Pi-Hahiroth
PI-HAHIROTH
PI-HAHIROTH (Heb. פִּי הַחִירֹת, Hahiroth), town E. of Baal-Zephon, near Migdol, in the East Delta of Egypt (Num. 33:7). At the beginning of the Exodus the Israelites encamped near Pi-Hahiroth, whose site is yet to be identified. A.H. Gardiner (see bibl.) suggests that the town's name is an alteration of Pr-Ḥtḥr ("the house of Hathor"), mentioned in various Egyptian documents. The Septuagint translates Pi-Hahiroth either as "the mouth of Hiroth" – i.e., considering פִּי as the Hebrew word for "mouth" and not as part of the name – (cf.
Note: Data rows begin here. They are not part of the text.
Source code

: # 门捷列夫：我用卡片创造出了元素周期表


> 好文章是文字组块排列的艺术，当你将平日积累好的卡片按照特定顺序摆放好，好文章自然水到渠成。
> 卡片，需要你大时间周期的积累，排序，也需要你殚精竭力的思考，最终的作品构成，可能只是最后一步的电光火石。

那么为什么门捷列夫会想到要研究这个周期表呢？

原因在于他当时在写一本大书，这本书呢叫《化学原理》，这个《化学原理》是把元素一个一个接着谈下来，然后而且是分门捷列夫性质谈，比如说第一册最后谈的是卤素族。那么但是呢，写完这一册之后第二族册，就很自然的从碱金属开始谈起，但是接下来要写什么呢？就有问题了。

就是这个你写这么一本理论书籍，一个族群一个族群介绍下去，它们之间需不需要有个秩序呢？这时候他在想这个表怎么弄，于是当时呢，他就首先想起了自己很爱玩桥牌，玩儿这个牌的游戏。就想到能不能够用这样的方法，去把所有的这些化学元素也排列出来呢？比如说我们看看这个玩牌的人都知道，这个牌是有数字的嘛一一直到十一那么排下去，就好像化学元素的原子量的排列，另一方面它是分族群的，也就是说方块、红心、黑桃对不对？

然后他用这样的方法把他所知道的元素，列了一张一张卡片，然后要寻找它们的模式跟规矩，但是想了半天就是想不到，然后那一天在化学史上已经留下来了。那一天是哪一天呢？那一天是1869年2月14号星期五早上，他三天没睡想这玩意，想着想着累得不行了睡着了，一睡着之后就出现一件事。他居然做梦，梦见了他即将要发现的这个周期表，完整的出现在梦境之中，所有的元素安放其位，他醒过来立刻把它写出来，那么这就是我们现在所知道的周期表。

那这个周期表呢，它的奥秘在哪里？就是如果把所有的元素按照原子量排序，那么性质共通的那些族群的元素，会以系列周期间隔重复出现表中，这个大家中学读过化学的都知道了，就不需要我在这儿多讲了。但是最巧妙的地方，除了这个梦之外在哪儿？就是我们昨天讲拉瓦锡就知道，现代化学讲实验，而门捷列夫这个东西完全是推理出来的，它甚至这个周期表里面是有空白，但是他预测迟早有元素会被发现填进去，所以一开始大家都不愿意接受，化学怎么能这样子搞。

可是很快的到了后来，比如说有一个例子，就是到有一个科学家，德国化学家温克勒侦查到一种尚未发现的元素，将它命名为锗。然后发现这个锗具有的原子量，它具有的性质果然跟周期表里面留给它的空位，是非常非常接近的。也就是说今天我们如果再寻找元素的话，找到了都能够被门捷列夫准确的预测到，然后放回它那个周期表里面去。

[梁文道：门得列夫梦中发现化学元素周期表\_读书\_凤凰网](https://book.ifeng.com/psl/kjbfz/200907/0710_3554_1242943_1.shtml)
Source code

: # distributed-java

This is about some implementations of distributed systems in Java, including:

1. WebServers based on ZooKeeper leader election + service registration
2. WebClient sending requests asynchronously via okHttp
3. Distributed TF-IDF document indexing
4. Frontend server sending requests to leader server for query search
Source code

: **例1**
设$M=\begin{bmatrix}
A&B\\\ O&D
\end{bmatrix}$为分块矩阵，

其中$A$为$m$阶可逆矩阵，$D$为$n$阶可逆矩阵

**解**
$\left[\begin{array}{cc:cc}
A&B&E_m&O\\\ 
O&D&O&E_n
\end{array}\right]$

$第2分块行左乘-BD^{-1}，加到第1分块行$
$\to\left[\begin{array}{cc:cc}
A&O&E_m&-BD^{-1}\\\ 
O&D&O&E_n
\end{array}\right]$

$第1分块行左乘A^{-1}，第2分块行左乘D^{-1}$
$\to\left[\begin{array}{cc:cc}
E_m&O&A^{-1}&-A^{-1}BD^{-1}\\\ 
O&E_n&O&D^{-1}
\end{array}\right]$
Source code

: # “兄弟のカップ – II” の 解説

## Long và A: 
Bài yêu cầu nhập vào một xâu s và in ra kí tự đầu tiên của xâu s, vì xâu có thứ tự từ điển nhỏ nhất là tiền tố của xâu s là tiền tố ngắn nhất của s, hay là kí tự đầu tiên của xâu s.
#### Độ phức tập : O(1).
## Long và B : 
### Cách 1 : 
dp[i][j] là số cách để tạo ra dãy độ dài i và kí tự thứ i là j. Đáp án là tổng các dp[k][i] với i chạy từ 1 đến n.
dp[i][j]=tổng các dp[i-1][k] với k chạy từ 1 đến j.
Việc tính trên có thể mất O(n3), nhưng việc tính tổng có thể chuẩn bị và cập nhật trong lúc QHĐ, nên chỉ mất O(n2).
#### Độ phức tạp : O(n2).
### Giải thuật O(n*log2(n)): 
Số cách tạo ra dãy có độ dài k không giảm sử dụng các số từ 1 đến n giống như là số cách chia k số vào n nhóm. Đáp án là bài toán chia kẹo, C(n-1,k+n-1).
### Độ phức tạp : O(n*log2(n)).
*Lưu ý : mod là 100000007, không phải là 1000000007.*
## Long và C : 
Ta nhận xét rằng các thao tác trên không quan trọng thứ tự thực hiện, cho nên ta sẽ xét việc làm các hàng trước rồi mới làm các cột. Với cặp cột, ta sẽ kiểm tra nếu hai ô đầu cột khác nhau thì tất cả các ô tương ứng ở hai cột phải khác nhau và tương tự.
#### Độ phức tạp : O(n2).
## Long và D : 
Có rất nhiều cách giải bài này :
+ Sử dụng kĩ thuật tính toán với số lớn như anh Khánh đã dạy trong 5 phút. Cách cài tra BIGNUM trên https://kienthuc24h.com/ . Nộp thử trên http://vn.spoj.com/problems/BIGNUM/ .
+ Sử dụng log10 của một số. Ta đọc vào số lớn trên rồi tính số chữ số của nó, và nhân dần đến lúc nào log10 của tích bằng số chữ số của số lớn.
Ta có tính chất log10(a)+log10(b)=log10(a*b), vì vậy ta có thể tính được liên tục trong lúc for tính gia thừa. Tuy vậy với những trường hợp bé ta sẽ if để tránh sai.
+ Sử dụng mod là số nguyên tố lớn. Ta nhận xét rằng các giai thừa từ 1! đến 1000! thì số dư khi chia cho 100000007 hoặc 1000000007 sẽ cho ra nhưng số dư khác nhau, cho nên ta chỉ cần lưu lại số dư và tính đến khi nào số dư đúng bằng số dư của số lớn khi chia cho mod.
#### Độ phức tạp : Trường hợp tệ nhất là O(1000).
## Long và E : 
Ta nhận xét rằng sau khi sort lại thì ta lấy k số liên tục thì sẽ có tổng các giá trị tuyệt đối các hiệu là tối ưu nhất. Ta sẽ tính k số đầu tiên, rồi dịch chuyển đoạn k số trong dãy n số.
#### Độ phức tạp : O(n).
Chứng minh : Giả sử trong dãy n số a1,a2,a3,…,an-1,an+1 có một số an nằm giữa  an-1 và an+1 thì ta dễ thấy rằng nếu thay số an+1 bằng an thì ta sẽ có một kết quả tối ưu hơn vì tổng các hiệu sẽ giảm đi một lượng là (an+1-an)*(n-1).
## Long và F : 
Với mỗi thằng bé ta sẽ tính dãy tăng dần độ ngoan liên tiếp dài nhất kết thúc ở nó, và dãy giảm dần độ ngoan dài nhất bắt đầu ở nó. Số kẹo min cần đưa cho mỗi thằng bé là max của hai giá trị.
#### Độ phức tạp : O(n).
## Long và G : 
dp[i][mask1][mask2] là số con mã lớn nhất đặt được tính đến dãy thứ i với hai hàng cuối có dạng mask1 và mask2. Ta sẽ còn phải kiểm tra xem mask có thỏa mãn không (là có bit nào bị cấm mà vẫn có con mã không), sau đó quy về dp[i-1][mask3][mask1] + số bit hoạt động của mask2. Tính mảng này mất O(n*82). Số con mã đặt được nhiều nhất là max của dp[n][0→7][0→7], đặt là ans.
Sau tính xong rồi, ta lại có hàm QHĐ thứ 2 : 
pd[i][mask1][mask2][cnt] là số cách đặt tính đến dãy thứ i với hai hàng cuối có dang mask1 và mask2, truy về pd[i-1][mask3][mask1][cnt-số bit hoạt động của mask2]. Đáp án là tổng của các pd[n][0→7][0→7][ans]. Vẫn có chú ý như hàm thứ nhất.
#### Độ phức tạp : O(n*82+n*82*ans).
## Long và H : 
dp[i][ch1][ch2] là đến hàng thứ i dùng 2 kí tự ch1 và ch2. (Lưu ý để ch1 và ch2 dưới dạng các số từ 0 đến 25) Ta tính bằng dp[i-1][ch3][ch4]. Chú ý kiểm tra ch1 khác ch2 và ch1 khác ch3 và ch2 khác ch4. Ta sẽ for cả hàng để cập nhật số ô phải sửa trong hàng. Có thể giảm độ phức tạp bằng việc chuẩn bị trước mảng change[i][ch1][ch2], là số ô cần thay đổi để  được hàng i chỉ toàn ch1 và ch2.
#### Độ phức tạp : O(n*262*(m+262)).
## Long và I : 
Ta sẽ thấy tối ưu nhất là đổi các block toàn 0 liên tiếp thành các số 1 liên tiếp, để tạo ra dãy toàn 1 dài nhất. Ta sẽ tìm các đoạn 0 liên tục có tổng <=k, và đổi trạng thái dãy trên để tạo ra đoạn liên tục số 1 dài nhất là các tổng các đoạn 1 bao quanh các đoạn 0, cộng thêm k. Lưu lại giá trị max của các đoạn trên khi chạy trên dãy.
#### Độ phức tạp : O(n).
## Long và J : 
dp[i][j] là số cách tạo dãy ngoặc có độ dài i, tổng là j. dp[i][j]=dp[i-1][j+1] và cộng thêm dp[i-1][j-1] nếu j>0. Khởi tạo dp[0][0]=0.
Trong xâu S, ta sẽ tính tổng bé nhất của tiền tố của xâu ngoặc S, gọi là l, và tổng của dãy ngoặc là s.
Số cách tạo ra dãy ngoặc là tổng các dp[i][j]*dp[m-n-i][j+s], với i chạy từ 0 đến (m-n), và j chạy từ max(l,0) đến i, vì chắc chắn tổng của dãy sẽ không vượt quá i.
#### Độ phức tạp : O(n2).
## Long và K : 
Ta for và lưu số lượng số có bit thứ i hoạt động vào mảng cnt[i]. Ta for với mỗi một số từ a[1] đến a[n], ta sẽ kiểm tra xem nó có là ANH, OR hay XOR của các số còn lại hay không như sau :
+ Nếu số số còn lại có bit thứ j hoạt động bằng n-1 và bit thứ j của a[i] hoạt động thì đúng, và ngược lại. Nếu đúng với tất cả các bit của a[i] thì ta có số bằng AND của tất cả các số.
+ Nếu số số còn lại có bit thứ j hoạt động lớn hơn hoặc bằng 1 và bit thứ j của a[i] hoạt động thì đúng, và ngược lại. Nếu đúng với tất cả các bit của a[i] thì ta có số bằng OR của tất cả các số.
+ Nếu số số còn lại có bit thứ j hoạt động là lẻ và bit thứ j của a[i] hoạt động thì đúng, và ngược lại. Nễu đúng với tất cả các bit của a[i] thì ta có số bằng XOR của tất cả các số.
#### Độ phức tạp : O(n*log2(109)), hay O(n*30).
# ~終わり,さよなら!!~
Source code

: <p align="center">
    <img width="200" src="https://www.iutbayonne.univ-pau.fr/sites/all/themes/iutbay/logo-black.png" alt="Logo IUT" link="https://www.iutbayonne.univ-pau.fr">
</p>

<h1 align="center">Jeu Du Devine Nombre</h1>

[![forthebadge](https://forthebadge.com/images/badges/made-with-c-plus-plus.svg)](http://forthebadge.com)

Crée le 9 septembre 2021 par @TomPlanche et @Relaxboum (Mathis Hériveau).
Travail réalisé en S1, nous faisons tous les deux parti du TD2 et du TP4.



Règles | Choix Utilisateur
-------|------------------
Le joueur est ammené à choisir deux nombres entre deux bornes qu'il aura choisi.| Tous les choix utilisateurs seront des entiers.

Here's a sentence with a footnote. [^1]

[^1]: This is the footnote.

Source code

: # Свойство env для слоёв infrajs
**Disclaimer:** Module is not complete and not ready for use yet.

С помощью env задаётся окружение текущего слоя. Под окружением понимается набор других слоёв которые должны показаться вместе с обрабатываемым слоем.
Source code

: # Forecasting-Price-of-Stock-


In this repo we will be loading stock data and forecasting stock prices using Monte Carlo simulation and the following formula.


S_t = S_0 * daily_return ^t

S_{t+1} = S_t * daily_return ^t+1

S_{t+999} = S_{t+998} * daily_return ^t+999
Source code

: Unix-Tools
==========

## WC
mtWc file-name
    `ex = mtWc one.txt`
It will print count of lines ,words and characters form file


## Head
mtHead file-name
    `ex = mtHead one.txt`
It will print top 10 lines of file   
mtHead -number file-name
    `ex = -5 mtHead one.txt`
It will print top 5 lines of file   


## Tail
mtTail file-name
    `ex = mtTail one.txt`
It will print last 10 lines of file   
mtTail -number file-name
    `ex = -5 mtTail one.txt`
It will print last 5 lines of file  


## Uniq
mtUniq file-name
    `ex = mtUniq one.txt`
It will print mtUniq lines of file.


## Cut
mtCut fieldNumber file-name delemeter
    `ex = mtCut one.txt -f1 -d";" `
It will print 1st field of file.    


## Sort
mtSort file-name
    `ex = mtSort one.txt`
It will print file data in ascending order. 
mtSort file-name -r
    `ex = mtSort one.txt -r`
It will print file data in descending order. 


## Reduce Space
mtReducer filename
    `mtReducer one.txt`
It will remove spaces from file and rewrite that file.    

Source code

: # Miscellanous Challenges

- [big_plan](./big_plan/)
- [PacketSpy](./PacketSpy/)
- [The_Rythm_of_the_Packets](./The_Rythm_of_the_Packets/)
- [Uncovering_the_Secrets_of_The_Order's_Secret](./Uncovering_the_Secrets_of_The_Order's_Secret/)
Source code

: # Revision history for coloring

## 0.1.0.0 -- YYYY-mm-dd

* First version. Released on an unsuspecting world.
Num. 33:8, where the Hebrew text also omits פִּי), or as "the encampment" (cf. lxx, Ex. 14:2, 9), as though the Hebrew text did not use the name (Heb. פִּי הַחִירֹת), but rather a word meaning encampment.
bibliography:
A.H. Gardiner, in: Recueil d'études égyptologiques dédiées à la mémoire de Jean-François Champollion (1922), 213; H. Gauthier, Dictionnaire des noms géographiques contenus dans les textes hiéroglyphiques, 2 (1925), 117; P. Montet, La stèle du Roi Kamose (1956), 115.